PROVIDED DATA
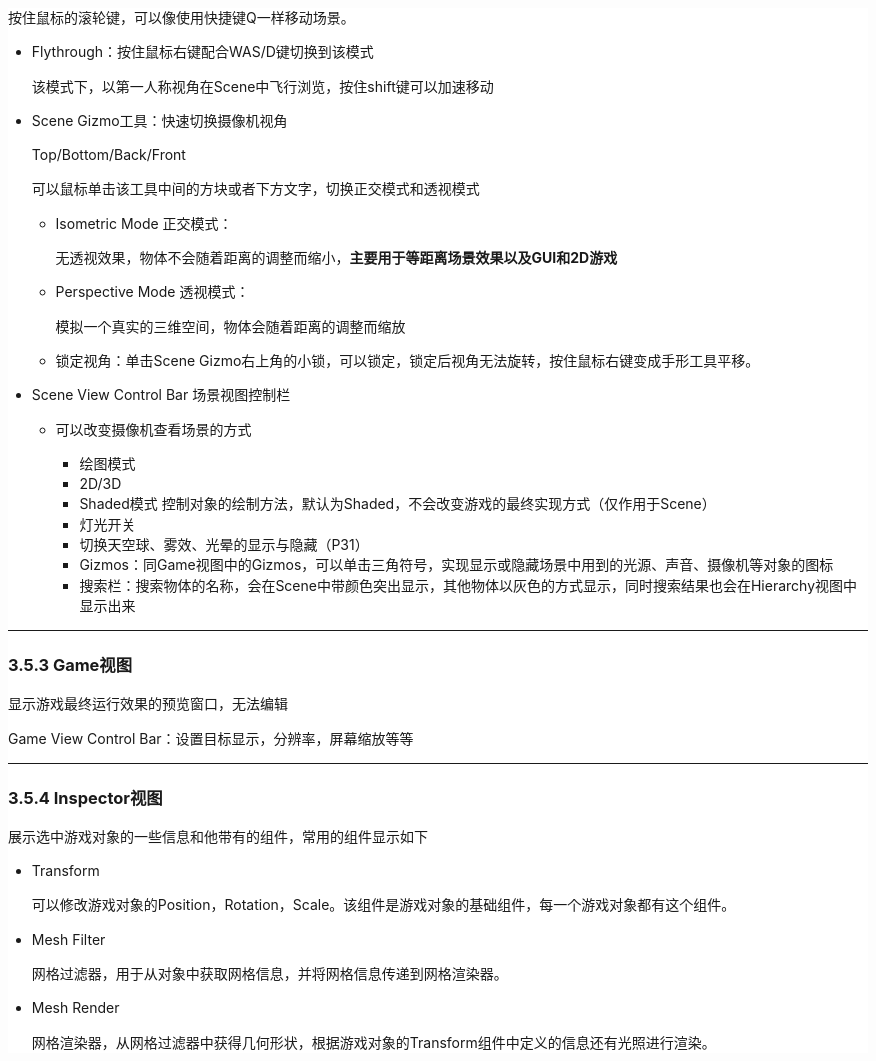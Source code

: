 按住鼠标的滚轮键，可以像使用快捷键Q一样移动场景。

- Flythrough：按住鼠标右键配合WAS/D键切换到该模式

  该模式下，以第一人称视角在Scene中飞行浏览，按住shift键可以加速移动

- Scene Gizmo工具：快速切换摄像机视角

  Top/Bottom/Back/Front

  可以鼠标单击该工具中间的方块或者下方文字，切换正交模式和透视模式

  - Isometric Mode 正交模式：

    无透视效果，物体不会随着距离的调整而缩小，**主要用于等距离场景效果以及GUI和2D游戏**

  - Perspective Mode 透视模式：

    模拟一个真实的三维空间，物体会随着距离的调整而缩放

  - 锁定视角：单击Scene Gizmo右上角的小锁，可以锁定，锁定后视角无法旋转，按住鼠标右键变成手形工具平移。

- Scene View Control Bar 场景视图控制栏

  - 可以改变摄像机查看场景的方式

    - 绘图模式
    - 2D/3D
    - Shaded模式
      控制对象的绘制方法，默认为Shaded，不会改变游戏的最终实现方式（仅作用于Scene）
    - 灯光开关
    - 切换天空球、雾效、光晕的显示与隐藏（P31）
    - Gizmos：同Game视图中的Gizmos，可以单击三角符号，实现显示或隐藏场景中用到的光源、声音、摄像机等对象的图标
    - 搜索栏：搜索物体的名称，会在Scene中带颜色突出显示，其他物体以灰色的方式显示，同时搜索结果也会在Hierarchy视图中显示出来

---

### 3.5.3 Game视图

显示游戏最终运行效果的预览窗口，无法编辑

Game View Control Bar：设置目标显示，分辨率，屏幕缩放等等

---

### 3.5.4 Inspector视图

展示选中游戏对象的一些信息和他带有的组件，常用的组件显示如下

- Transform

  可以修改游戏对象的Position，Rotation，Scale。该组件是游戏对象的基础组件，每一个游戏对象都有这个组件。

- Mesh Filter

  网格过滤器，用于从对象中获取网格信息，并将网格信息传递到网格渲染器。

- Mesh Render

  网格渲染器，从网格过滤器中获得几何形状，根据游戏对象的Transform组件中定义的信息还有光照进行渲染。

REQUIREMENT
When the line containing "- Transform" is found in the records above, restate it and every later line word for word through the last one, and nothing more.

RESPONSE BELOW
- Transform

  可以修改游戏对象的Position，Rotation，Scale。该组件是游戏对象的基础组件，每一个游戏对象都有这个组件。

- Mesh Filter

  网格过滤器，用于从对象中获取网格信息，并将网格信息传递到网格渲染器。

- Mesh Render

  网格渲染器，从网格过滤器中获得几何形状，根据游戏对象的Transform组件中定义的信息还有光照进行渲染。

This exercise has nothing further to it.